> _Task instructions_
Your answer must be every line of the data below that holds the string "itemize", copied exactly.

> _Study material_

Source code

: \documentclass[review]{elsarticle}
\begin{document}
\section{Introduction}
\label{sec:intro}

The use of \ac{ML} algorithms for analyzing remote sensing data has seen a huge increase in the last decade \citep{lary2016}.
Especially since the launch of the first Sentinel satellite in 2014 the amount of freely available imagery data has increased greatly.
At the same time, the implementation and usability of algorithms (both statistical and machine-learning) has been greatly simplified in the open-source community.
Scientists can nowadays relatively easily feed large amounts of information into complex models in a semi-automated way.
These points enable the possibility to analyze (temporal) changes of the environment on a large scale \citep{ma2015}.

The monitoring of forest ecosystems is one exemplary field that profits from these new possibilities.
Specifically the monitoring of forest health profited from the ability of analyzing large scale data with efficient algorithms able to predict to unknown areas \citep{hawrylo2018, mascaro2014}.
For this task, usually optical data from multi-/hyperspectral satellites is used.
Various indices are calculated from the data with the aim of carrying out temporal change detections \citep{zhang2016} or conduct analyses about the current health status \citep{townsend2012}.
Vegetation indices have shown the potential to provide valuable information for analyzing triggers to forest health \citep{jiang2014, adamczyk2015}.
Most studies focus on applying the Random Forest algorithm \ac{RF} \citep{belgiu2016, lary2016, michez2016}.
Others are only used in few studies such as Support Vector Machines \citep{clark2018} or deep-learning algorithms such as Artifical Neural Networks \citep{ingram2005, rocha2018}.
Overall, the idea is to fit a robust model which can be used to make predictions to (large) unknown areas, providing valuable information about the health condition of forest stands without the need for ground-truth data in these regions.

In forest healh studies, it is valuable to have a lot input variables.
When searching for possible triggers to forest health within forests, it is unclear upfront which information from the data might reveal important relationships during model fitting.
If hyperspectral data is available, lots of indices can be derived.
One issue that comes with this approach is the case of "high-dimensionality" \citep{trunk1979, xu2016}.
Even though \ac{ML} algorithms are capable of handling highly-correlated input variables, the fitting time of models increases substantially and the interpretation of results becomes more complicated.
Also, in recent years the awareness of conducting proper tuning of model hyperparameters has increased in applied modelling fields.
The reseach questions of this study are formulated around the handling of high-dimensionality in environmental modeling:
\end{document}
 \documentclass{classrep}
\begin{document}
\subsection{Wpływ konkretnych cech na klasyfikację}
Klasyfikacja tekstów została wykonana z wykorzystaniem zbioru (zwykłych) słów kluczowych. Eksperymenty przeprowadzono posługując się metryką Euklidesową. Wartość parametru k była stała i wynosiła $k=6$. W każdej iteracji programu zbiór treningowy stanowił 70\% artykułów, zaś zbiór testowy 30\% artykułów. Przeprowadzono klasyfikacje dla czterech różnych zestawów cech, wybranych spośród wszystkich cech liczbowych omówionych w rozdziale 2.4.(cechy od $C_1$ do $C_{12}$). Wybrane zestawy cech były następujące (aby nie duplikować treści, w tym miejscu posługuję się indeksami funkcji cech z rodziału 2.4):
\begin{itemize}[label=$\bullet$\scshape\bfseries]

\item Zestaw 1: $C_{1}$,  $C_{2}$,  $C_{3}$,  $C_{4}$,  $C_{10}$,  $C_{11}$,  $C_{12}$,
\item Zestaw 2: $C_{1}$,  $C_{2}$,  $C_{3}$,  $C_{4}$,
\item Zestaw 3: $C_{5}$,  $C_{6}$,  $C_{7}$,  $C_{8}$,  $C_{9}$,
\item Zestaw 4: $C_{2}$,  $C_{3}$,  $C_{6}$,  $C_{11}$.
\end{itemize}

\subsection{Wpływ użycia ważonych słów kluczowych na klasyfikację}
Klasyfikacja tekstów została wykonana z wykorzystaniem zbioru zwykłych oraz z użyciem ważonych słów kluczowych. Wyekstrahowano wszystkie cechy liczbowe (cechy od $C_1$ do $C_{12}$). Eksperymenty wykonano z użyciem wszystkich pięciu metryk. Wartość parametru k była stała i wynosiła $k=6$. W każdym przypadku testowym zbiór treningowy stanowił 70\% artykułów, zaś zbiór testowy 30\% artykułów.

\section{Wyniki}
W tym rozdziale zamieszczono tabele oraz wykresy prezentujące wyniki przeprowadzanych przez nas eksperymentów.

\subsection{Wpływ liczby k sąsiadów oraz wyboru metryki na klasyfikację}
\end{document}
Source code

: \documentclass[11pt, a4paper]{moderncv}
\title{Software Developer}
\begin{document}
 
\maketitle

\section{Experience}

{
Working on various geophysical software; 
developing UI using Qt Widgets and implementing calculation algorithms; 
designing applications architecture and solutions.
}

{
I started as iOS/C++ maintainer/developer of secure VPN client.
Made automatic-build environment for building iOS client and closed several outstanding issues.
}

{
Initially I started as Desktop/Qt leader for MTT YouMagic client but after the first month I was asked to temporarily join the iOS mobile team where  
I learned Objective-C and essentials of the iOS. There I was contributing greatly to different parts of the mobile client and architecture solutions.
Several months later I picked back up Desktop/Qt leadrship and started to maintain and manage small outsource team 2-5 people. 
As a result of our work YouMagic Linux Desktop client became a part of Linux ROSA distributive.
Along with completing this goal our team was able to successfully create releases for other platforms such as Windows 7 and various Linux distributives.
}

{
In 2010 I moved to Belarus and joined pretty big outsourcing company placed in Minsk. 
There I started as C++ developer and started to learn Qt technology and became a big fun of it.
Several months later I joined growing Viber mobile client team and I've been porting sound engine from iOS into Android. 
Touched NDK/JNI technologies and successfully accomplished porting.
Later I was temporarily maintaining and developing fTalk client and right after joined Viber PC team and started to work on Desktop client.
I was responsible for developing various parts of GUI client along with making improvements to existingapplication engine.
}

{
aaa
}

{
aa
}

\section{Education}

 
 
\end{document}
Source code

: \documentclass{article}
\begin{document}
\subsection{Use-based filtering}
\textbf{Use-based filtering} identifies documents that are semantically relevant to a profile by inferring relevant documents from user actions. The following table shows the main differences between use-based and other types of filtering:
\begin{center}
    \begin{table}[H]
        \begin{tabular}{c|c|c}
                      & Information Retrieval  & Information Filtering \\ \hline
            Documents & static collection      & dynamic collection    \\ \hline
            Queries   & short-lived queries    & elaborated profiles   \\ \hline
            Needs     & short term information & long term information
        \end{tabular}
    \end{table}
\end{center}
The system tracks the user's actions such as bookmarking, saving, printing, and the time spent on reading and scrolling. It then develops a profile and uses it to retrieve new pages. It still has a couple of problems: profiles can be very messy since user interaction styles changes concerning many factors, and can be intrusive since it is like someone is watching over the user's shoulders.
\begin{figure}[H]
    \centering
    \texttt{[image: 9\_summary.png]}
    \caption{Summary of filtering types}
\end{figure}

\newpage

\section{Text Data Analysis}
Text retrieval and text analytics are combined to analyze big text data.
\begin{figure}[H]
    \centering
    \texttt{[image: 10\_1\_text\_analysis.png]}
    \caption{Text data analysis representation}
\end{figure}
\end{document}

> _Exercise output_
\begin{itemize}[label=$\bullet$\scshape\bfseries]
\end{itemize}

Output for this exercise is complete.